A lot of programmers became programmers or enjoy being programmers precisely
because of the lack of the aforementioned things in their profession. Besides
a lot of programmers are self taught or learn most of their skills by
themselves.

A professional (doctor or engineer) would have to go through rigorous
schooling and a grueling examination process to get their license. They can't
become self taught doctors or engineers. Hell, most programmers would drop out
of school if they got a good job at a growing start up when presented with a
decent equity.

As a programmer I completely disagree with this post.

------
rdunham3
Until society wakes up and starts valuing ethics/morals over dollars this will
remain nothing more than a dream. One of the core principles of the
professional/craftsman was that things were to be done _right_ even if it cost
more and took longer.

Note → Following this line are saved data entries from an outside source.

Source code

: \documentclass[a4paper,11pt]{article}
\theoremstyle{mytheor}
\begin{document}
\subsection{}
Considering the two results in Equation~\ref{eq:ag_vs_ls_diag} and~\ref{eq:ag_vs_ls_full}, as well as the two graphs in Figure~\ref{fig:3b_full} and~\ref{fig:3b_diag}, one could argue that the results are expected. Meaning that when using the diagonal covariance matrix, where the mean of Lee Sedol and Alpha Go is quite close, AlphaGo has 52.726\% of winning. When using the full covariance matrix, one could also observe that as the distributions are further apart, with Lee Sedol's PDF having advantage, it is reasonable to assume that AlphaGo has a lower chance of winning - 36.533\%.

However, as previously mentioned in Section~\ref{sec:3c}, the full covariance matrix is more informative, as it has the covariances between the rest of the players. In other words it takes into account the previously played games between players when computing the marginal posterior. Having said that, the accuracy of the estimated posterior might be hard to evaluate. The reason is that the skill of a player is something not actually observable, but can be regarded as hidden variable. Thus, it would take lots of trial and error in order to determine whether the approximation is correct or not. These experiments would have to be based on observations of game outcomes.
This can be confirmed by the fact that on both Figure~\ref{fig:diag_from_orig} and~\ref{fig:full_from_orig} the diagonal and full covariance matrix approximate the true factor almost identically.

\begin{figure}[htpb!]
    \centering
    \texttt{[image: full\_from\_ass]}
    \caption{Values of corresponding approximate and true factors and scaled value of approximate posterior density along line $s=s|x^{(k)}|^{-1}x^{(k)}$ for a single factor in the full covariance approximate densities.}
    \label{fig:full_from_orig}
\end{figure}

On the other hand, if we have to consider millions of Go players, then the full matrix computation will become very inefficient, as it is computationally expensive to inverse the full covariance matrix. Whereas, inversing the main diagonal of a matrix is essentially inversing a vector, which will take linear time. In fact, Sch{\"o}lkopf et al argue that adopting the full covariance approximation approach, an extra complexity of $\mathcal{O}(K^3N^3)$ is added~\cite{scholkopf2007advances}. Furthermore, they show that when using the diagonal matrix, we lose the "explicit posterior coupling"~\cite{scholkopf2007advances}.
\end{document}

Sadly our grandparents seem to have been the last
generation which widely held to that.

------
thaumasiotes
> A person who completes medical school is a _doctor_ and, unless the license
> is revoked because of a serious ethical lapse, has valuable expertise. No
> manager or employer can take that credibility away for political reasons.

Anything at all can happen for political reasons. This very thing is happening
to my mother (a _doctor_ ) right now.